In my view it fell short of its aspiration, in large part because of some strange aspects of its staging wthat left it sitting uncomfortably between recital and performance art, each detracting from the other.

Dease is a striking figure on stage with her cascading scarlet hair and luminous face, accentuated here by a long, pale priestess’s gown. Her performance style typically relies on presence rather than animation, which suits the sombre, often ethereal, quality of her music.

On this occasion, though, this was taken to an extreme, with Dease either sitting motionless and impassive in a draped chair or, just as expressionless, standing behind a microphone stand. Whether this approach was meant to convey stasis, entropy, or a paralysing existential dread was unclear, but the effect at times risked being comic.
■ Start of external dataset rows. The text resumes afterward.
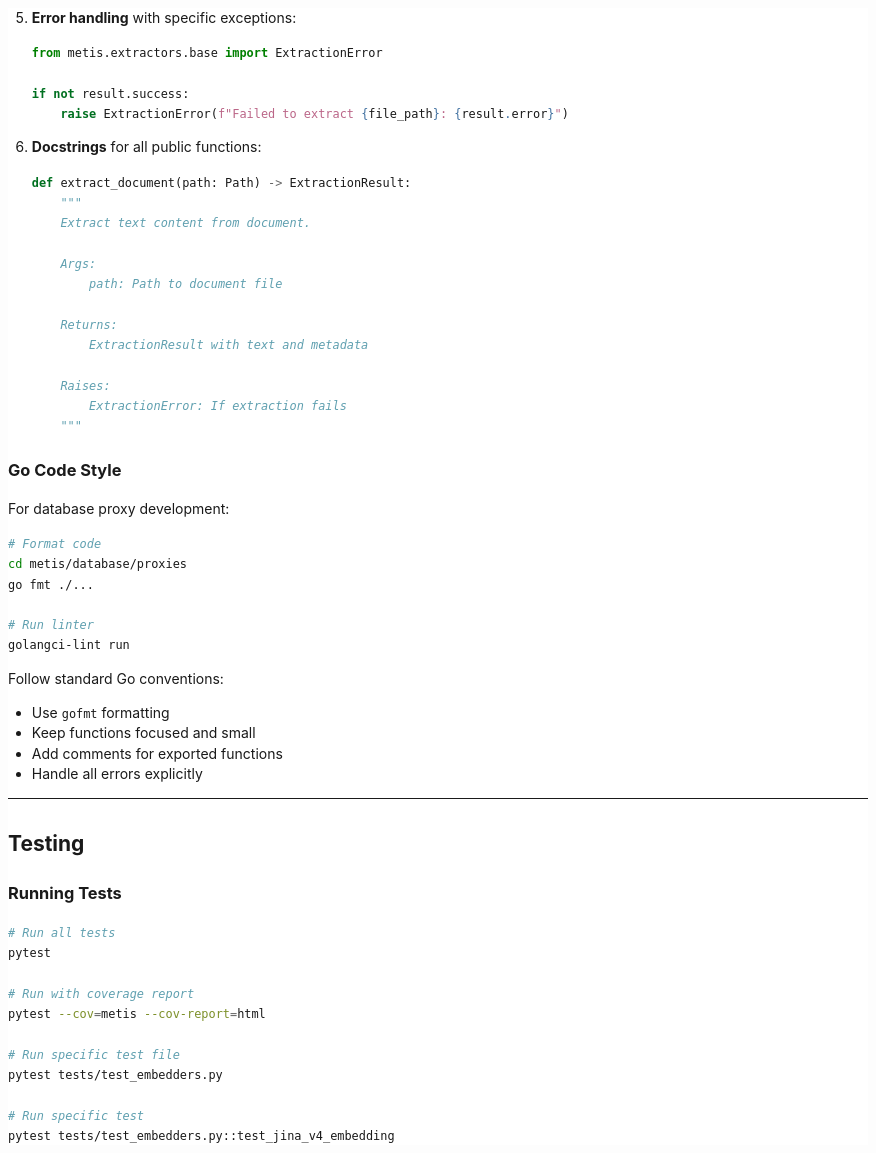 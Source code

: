 5. **Error handling** with specific exceptions:

   ```python
   from metis.extractors.base import ExtractionError
   
   if not result.success:
       raise ExtractionError(f"Failed to extract {file_path}: {result.error}")
   ```

6. **Docstrings** for all public functions:

   ```python
   def extract_document(path: Path) -> ExtractionResult:
       """
       Extract text content from document.
       
       Args:
           path: Path to document file
           
       Returns:
           ExtractionResult with text and metadata
           
       Raises:
           ExtractionError: If extraction fails
       """
   ```

### Go Code Style

For database proxy development:

```bash
# Format code
cd metis/database/proxies
go fmt ./...

# Run linter
golangci-lint run
```

Follow standard Go conventions:

- Use `gofmt` formatting
- Keep functions focused and small
- Add comments for exported functions
- Handle all errors explicitly

---

## Testing

### Running Tests

```bash
# Run all tests
pytest

# Run with coverage report
pytest --cov=metis --cov-report=html

# Run specific test file
pytest tests/test_embedders.py

# Run specific test
pytest tests/test_embedders.py::test_jina_v4_embedding
```
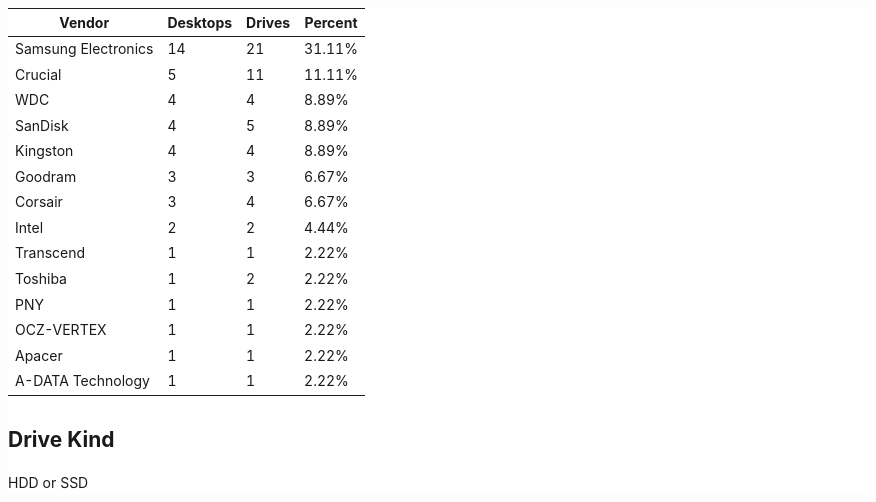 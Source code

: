 
| Vendor              | Desktops | Drives | Percent |
|---------------------|----------|--------|---------|
| Samsung Electronics | 14       | 21     | 31.11%  |
| Crucial             | 5        | 11     | 11.11%  |
| WDC                 | 4        | 4      | 8.89%   |
| SanDisk             | 4        | 5      | 8.89%   |
| Kingston            | 4        | 4      | 8.89%   |
| Goodram             | 3        | 3      | 6.67%   |
| Corsair             | 3        | 4      | 6.67%   |
| Intel               | 2        | 2      | 4.44%   |
| Transcend           | 1        | 1      | 2.22%   |
| Toshiba             | 1        | 2      | 2.22%   |
| PNY                 | 1        | 1      | 2.22%   |
| OCZ-VERTEX          | 1        | 1      | 2.22%   |
| Apacer              | 1        | 1      | 2.22%   |
| A-DATA Technology   | 1        | 1      | 2.22%   |

Drive Kind
----------

HDD or SSD
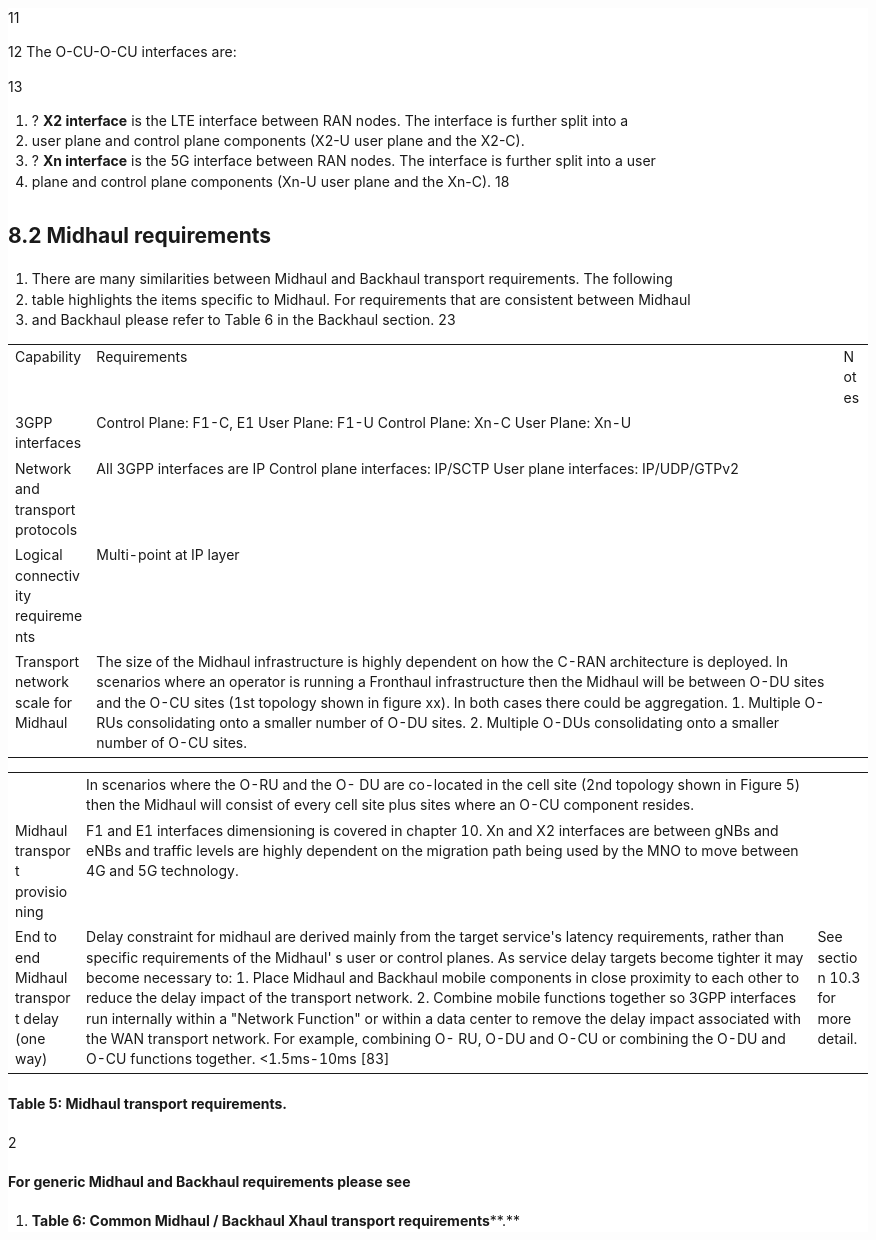 
11

12 The O-CU-O-CU interfaces are:

13

1. ? **X2 interface** is the LTE interface between RAN nodes. The interface is further split into a
2. user plane and control plane components (X2-U user plane and the X2-C).
3. ? **Xn interface** is the 5G interface between RAN nodes. The interface is further split into a user
4. plane and control plane components (Xn-U user plane and the Xn-C). 18

## 8.2 Midhaul requirements

1. There are many similarities between Midhaul and Backhaul transport requirements. The following
2. table highlights the items specific to Midhaul. For requirements that are consistent between Midhaul
3. and Backhaul please refer to Table 6 in the Backhaul section. 23

<div class="table-wrapper" markdown="block">

|  |  |  |
| --- | --- | --- |
| Capability | Requirements | Notes |
| 3GPP interfaces | Control Plane: F1-C, E1 User Plane: F1-U Control Plane: Xn-C User Plane: Xn-U |  |
| Network and transport protocols | All 3GPP interfaces are IP Control plane interfaces: IP/SCTP  User plane interfaces: IP/UDP/GTPv2 |  |
| Logical connectivity requirements | Multi-point at IP layer |  |
| Transport network scale for Midhaul | The size of the Midhaul infrastructure is highly dependent on how the C-RAN architecture is deployed.  In scenarios where an operator is running a Fronthaul infrastructure then the Midhaul will be between O-DU sites and the O-CU sites (1st topology shown in figure xx). In both cases there could be aggregation.   1. Multiple O-RUs consolidating onto a smaller number of O-DU sites. 2. Multiple O-DUs consolidating onto a smaller number of O-CU sites. |  |

</div>

<div class="table-wrapper" markdown="block">

|  |  |  |
| --- | --- | --- |
|  | In scenarios where the O-RU and the O- DU are co-located in the cell site (2nd topology shown in Figure 5) then the Midhaul will consist of every cell site plus sites where an O-CU component resides. |  |
| Midhaul transport provisioning | F1 and E1 interfaces dimensioning is covered in chapter 10.  Xn and X2 interfaces are between gNBs and eNBs and traffic levels are highly dependent on the migration path being  used by the MNO to move between 4G and 5G technology. |  |
| End to end Midhaul transport delay (one way) | Delay constraint for midhaul are derived mainly from the target service's latency requirements, rather than specific requirements of the Midhaul' s user or control planes. As service delay targets become tighter it may become necessary to:   1. Place Midhaul and Backhaul mobile components in close proximity to each other to reduce the delay impact of the transport network. 2. Combine mobile functions together so 3GPP interfaces run internally within a "Network Function" or within a data center to remove the delay impact associated with the WAN transport network. For example, combining O- RU, O-DU and O-CU or combining the O-DU and O-CU functions together.   <1.5ms-10ms [83] | See section 10.3 for more detail. |

</div>

#### Table 5: Midhaul transport requirements.

2

#### For generic Midhaul and Backhaul requirements please see

1. **Table 6: Common Midhaul / Backhaul Xhaul transport requirements****.**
Perhaps, left to its own devices, the cumulative effect of this physical performance might have had a transcendental effect, but that was overwhelmed by the clash with Brine’s vigorous, staccato conducting alongside Dease from the piano.

I simply didn’t know where to look.

Matters weren’t helped by a less than perfect sound, especially of Dease’s voice. Her lovely deep tones were all there, but whether it was the mix or the accuracy of sound capture, the lyric was often hard to decipher, a serious difficulty for an audience dealing with unfamiliar material.

In the cycle’s penultimate song, I Am the Always, Dease ascended to join the choir – there’s no better way to describe it – the reconfiguration of the staging and the emphatic power of the song allowed the full potential of the music and its performance to reveal itself.

If only the same could be said of all the songs that preceded it.